> _Directions_:
Scan the listing below for "Destination", then report every line that has it.

> _Records for the exercise_:
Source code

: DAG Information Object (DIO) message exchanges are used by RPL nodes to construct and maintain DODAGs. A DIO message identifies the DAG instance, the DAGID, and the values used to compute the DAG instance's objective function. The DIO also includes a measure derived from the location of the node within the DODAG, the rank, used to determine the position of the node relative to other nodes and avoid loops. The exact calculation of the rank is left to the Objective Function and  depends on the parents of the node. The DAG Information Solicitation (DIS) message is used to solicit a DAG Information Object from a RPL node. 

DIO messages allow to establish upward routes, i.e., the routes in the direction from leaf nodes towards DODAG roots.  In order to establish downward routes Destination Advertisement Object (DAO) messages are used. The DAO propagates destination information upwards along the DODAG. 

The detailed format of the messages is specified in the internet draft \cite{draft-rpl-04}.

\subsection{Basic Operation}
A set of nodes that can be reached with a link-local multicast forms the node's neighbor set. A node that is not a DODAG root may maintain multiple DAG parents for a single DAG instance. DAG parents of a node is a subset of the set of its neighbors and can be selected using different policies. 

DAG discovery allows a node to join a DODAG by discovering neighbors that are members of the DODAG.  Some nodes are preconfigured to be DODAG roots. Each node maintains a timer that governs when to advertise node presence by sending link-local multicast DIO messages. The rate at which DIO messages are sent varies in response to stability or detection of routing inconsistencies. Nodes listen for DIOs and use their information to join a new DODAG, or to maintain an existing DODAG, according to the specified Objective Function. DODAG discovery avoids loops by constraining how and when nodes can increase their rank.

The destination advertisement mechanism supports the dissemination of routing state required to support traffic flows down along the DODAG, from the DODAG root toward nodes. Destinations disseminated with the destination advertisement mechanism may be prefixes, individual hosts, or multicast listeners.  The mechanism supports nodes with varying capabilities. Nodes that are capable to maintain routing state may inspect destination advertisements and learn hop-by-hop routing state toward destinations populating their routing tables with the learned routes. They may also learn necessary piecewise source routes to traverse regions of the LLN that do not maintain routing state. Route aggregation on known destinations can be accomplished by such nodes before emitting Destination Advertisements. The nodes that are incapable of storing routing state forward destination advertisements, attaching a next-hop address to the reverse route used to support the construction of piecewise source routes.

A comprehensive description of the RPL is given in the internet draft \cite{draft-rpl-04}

...

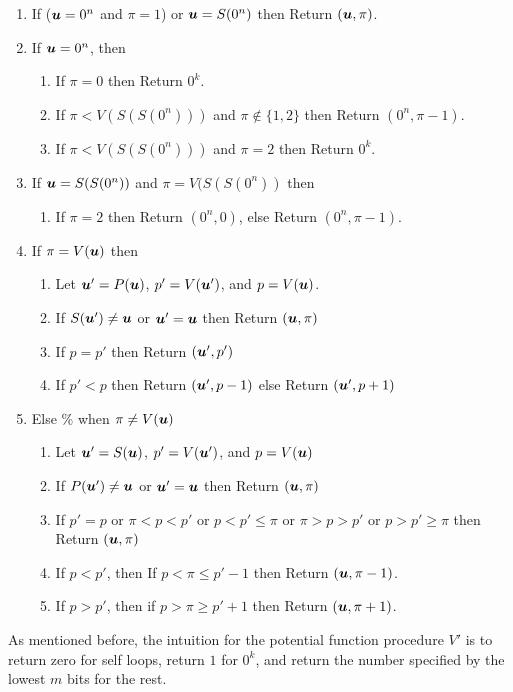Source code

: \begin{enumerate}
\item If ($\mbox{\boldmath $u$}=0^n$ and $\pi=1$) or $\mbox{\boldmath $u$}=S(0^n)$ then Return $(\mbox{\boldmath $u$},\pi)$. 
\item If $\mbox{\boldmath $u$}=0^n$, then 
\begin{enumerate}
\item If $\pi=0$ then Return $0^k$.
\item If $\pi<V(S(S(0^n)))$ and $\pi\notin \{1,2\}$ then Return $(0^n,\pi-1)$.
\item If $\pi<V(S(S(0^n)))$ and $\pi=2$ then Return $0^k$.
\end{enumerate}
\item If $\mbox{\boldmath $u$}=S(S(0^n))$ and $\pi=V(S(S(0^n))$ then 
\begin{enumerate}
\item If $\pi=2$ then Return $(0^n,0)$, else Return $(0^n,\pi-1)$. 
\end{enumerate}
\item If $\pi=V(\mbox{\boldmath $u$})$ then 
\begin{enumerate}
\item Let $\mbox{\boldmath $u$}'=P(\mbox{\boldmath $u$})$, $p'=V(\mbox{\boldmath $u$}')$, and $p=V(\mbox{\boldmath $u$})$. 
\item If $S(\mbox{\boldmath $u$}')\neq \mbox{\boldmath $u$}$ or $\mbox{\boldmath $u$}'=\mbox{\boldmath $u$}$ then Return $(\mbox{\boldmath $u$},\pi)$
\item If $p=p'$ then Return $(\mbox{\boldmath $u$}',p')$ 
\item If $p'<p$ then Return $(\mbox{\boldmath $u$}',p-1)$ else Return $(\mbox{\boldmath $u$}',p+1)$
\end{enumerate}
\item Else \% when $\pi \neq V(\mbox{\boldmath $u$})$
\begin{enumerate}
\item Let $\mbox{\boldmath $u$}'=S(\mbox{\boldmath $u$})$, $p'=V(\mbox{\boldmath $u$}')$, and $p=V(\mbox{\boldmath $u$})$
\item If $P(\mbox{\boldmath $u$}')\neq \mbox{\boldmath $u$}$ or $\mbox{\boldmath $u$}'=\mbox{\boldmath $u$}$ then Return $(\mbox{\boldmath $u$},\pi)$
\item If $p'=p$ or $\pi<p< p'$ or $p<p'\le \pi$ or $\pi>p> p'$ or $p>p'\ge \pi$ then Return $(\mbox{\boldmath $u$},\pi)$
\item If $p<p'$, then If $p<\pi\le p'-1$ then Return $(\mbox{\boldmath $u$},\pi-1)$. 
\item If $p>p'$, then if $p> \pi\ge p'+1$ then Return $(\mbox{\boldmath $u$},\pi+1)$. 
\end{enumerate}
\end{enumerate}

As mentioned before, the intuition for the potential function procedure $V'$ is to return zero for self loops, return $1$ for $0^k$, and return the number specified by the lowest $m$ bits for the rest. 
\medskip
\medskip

> _Response box_:
DIO messages allow to establish upward routes, i.e., the routes in the direction from leaf nodes towards DODAG roots.  In order to establish downward routes Destination Advertisement Object (DAO) messages are used. The DAO propagates destination information upwards along the DODAG. 
The destination advertisement mechanism supports the dissemination of routing state required to support traffic flows down along the DODAG, from the DODAG root toward nodes. Destinations disseminated with the destination advertisement mechanism may be prefixes, individual hosts, or multicast listeners.  The mechanism supports nodes with varying capabilities. Nodes that are capable to maintain routing state may inspect destination advertisements and learn hop-by-hop routing state toward destinations populating their routing tables with the learned routes. They may also learn necessary piecewise source routes to traverse regions of the LLN that do not maintain routing state. Route aggregation on known destinations can be accomplished by such nodes before emitting Destination Advertisements. The nodes that are incapable of storing routing state forward destination advertisements, attaching a next-hop address to the reverse route used to support the construction of piecewise source routes.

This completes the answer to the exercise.